Let $X$ be a topological space. Then we can define $$C_0(X):=\{f \in C(X)\mid \forall \epsilon > 0: \exists K \subseteq X \mathrm{\ compact}: \forall x \notin K: |f(x)| < \epsilon\}$$
If $X$ is locally compact, I have also seen the following definition, if $X$ is locally compact: $$C_0'(X) = \{f \in C(X)\mid \forall \epsilon > 0: \{x \in X: |f(x) | \geq \epsilon\} \mathrm{\ compact}\}$$
What is the relation between these two definitions of $C_0?$ Clearly $C_0'(X) \subseteq C_0(X)$. Do we have equality? Why do we require that $X$ is locally compact in the second definition?

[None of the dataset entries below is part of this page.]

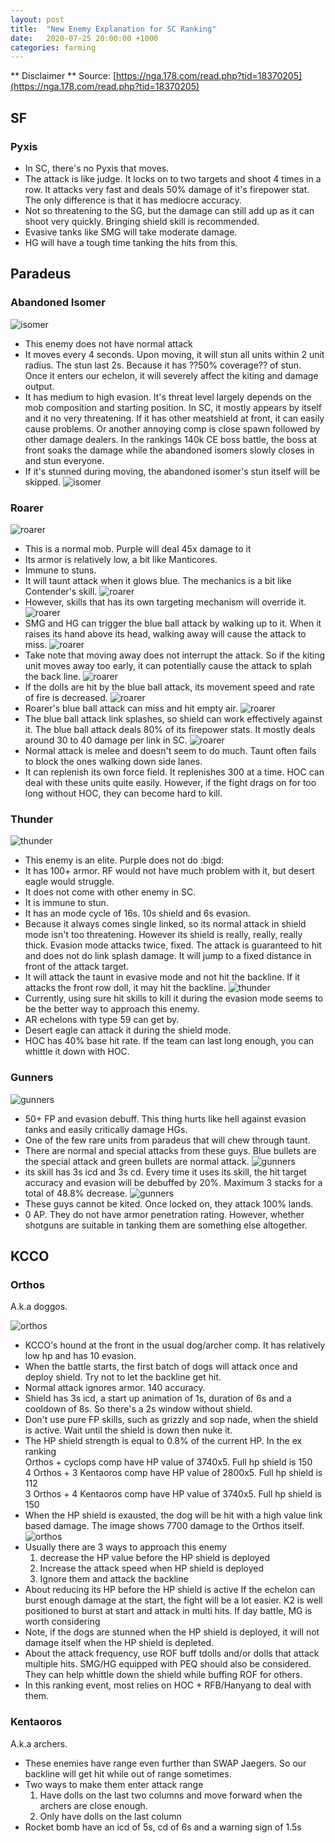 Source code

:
 ```yaml
---
layout: post
title:  "New Enemy Explanation for SC Ranking"
date:   2020-07-25 20:00:00 +1000
categories: farming
---
```


** Disclaimer **
Source: [https://nga.178.com/read.php?tid=18370205](https://nga.178.com/read.php?tid=18370205)

## SF

### Pyxis
- In SC, there's no Pyxis that moves.
- The attack is like judge. It locks on to two targets and shoot 4 times in a row. It attacks very fast and deals 50% damage of it's firepower stat. The only difference is that it has mediocre accuracy.
- Not so threatening to the SG, but the damage can still add up as it can shoot very quickly. Bringing shield skill is recommended.
- Evasive tanks like SMG will take moderate damage.
- HG will have a tough time tanking the hits from this.


## Paradeus

### Abandoned Isomer
![isomer](/assets/sc-mobs/01-isomer.png)
- This enemy does not have normal attack
- It moves every 4 seconds. Upon moving, it will stun all units within 2 unit radius. The stun last 2s.
  Because it has ??50% coverage?? of stun. Once it enters our echelon, it will severely affect the kiting and damage output.
- It has medium to high evasion. It's threat level largely depends on the mob composition and starting position.
  In SC, it mostly appears by itself and it no very threatening.
  If it has other meatshield at front, it can easily cause problems. Or another annoying comp is close spawn followed by other damage dealers.
  In the rankings 140k CE boss battle, the boss at front soaks the damage while the abandoned isomers slowly closes in and stun everyone.
- If it's stunned during moving, the abandoned isomer's stun itself will be skipped.
![isomer](/assets/sc-mobs/02-isomer.gif)

### Roarer
![roarer](/assets/sc-mobs/03-roarer.png)
- This is a normal mob. Purple will deal 45x damage to it
- Its armor is relatively low, a bit like Manticores.
- Immune to stuns.
- It will taunt attack when it glows blue. The mechanics is a bit like Contender's skill.
![roarer](/assets/sc-mobs/03-roarer.gif)
- However, skills that has its own targeting mechanism will override it.
![roarer](/assets/sc-mobs/04-roarer.gif)
- SMG and HG can trigger the blue ball attack by walking up to it. When it raises its hand above its head, walking away will cause the attack to miss.
![roarer](/assets/sc-mobs/05-roarer.gif)
- Take note that moving away does not interrupt the attack. So if the kiting unit moves away too early, it can potentially cause the attack to splah the back line.
![roarer](/assets/sc-mobs/06-roarer.gif)
- If the dolls are hit by the blue ball attack, its movement speed and rate of fire is decreased.
![roarer](/assets/sc-mobs/07-roarer.gif)
- Roarer's blue ball attack can miss and hit empty air.
![roarer](/assets/sc-mobs/08-roarer.gif)
- The blue ball attack link splashes, so shield can work effectively against it. The blue ball attack deals 80% of its firepower stats. It mostly deals around 30 to 40 damage per link in SC.
![roarer](/assets/sc-mobs/09-roarer.gif)
- Normal attack is melee and doesn't seem to do much. Taunt often fails to block the ones walking down side lanes.
- It can replenish its own force field. It replenishes 300 at a time. HOC can deal with these units quite easily. However, if the fight drags on for too long without HOC, they can become hard to kill.


### Thunder
![thunder](/assets/sc-mobs/10-thunder.png)
- This enemy is an elite. Purple does not do :bigd:
- It has 100+ armor. RF would not have much problem with it, but desert eagle would struggle.
- It does not come with other enemy in SC.
- It is immune to stun.
- It has an mode cycle of 16s. 10s shield and 6s evasion.
- Because it always comes single linked, so its normal attack in shield mode isn't too threatening. However its shield is really, really, really thick. Evasion mode attacks twice, fixed. The attack is guaranteed to hit and does not do link splash damage. It will jump to a fixed distance in front of the attack target.
- It will attack the taunt in evasive mode and not hit the backline. If it attacks the front row doll, it may hit the backline.
![thunder](/assets/sc-mobs/11-thunder.gif)
- Currently, using sure hit skills to kill it during the evasion mode seems to be the better way to approach this enemy.
- AR echelons with type 59 can get by.
- Desert eagle can attack it during the shield mode.
- HOC has 40% base hit rate. If the team can last long enough, you can whittle it down with HOC.

### Gunners
![gunners](/assets/sc-mobs/12-streletes-plus.png)
- 50+ FP and evasion debuff. This thing hurts like hell against evasion tanks and easily critically damage HGs.
- One of the few rare units from paradeus that will chew through taunt.
- There are normal and special attacks from these guys. Blue bullets are the special attack and green bullets are normal attack.
![gunners](/assets/sc-mobs/13-streletes-plus.gif)
- its skill has 3s icd and 3s cd. Every time it uses its skill, the hit target accuracy and evasion will be debuffed by 20%. Maximum 3 stacks for a total of 48.8% decrease.
![gunners](/assets/sc-mobs/14-streletes-plus.gif)
- These guys cannot be kited. Once locked on, they attack 100% lands.
- 0 AP. They do not have armor penetration rating. However, whether shotguns are suitable in tanking them are something else altogether.


## KCCO

### Orthos

A.k.a doggos.

![orthos](/assets/sc-mobs/15-beast.png)
- KCCO's hound at the front in the usual dog/archer comp. It has relatively low hp and has 10 evasion.
- When the battle starts, the first batch of dogs will attack once and deploy shield. Try not to let the backline get hit.
- Normal attack ignores armor. 140 accuracy.
- Shield has 3s icd, a start up animation of 1s, duration of 6s and a cooldown of 8s. So there's a 2s window without shield.
- Don't use pure FP skills, such as grizzly and sop nade, when the shield is active. Wait until the shield is down then nuke it.
- The HP shield strength is equal to 0.8% of the current HP. In the ex ranking  
  Orthos + cyclops comp have HP value of 3740x5. Full hp shield is 150  
  4 Orthos + 3 Kentaoros comp have HP value of 2800x5. Full hp shield is 112  
  3 Orthos + 4 Kentaoros comp have HP value of 3740x5. Full hp shield is 150
- When the HP shield is exausted, the dog will be hit with a high value link based damage. The image shows 7700 damage to the Orthos itself.
![orthos](/assets/sc-mobs/16-beast.jpg)
- Usually there are 3 ways to approach this enemy
  1. decrease the HP value before the HP shield is deployed
  2. Increase the attack speed when HP shield is deployed
  3. Ignore them and attack the backline
- About reducing its HP before the HP shield is active
  If the echelon can burst enough damage at the start, the fight will be a lot easier. K2 is well positioned to burst at start and attack in multi hits. 
  If day battle, MG is worth considering
- Note, if the dogs are stunned when the HP shield is deployed, it will not damage itself when the HP shield is depleted.
- About the attack frequency, use ROF buff tdolls and/or dolls that attack multiple hits. SMG/HG equipped with PEQ should also be considered. They can help whittle down the shield while buffing ROF for others.
- In this ranking event, most relies on HOC + RFB/Hanyang to deal with them.

### Kentaoros

A.k.a archers.

- These enemies have range even further than SWAP Jaegers. So our backline will get hit while out of range sometimes.
- Two ways to make them enter attack range
  1. Have dolls on the last two columns and move forward when the archers are close enough.
  2. Only have dolls on the last column
- Rocket bomb have an icd of 5s, cd of 6s and a warning sign of 1.5s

Yes, the two definitions are equivalent, even without assuming local compactness. (A usual terminology to describe this behavior is to say that such a function vanishes at infinity.)
To see that $C_0'(X)\subseteq C_0(X)$, take $f\in C_0'(X)$. Then, $K_{\varepsilon}\equiv\{x\in X\,|\,|f(x)|\geq\varepsilon\}$ is compact for every $\varepsilon>0$. Use this $K_{\varepsilon}$ to verify that $f\in C_0(X)$.
Conversely, suppose that $f\in C_0(X)$ and fix an arbitrary $\varepsilon>0$. There must exist some compact $K\subseteq X$ such that $x\in X\setminus K$ implies $|f(x)|<\varepsilon$. Therefore, the set $E\equiv\{x\in X\,|\,|f(x)|\geq\varepsilon\}$ is a subset of $K$. But $E$ is closed due to the continuity of $f$ and a closed subset of a compact set is compact in any topological space. The conclusion is that $E$ is compact, which implies that $f\in C_0'(X)$.